[[ Records shown, beginning ]]
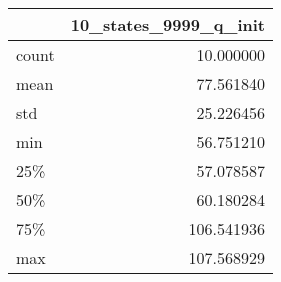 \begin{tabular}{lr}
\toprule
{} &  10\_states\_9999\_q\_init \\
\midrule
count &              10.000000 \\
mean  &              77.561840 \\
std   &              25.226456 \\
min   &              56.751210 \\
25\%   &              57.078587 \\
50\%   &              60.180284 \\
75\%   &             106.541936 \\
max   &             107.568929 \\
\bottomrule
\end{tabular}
[[ Records shown, end ]]
[[ Records shown, beginning ]]
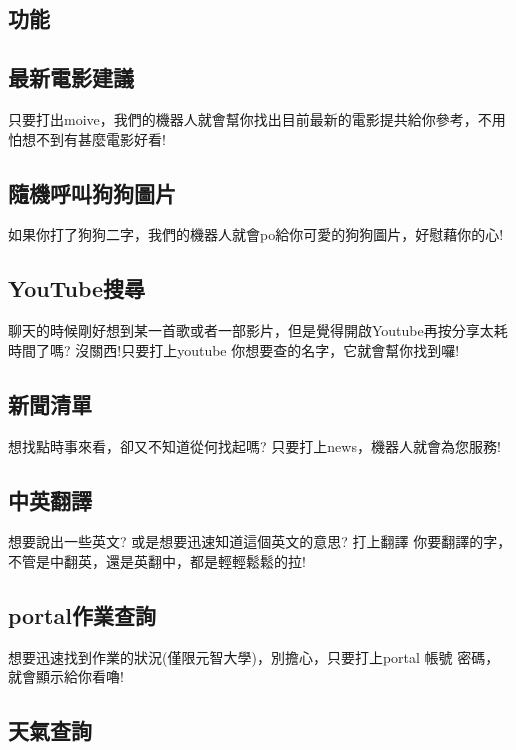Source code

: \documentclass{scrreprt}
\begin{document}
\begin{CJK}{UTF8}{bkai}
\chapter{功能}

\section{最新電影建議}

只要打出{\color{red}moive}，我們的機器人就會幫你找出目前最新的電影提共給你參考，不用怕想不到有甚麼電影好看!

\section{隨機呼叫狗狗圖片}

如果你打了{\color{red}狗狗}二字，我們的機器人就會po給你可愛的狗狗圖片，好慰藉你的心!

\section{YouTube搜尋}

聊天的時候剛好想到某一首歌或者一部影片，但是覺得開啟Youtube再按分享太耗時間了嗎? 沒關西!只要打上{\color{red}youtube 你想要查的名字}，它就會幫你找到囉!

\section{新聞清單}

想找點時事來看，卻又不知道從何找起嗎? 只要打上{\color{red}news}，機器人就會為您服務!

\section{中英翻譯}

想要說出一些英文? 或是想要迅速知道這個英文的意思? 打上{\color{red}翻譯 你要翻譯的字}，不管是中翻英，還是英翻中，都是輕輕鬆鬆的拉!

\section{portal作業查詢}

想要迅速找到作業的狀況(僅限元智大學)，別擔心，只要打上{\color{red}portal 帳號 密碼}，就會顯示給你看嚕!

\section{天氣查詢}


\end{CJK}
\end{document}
[[ Records shown, end ]]
* **Brief**: Go through the records above and, whenever a line includes the word "section", copy it.

* **Response**:
\section{最新電影建議}
\section{隨機呼叫狗狗圖片}
\section{YouTube搜尋}
\section{新聞清單}
\section{中英翻譯}
\section{portal作業查詢}
\section{天氣查詢}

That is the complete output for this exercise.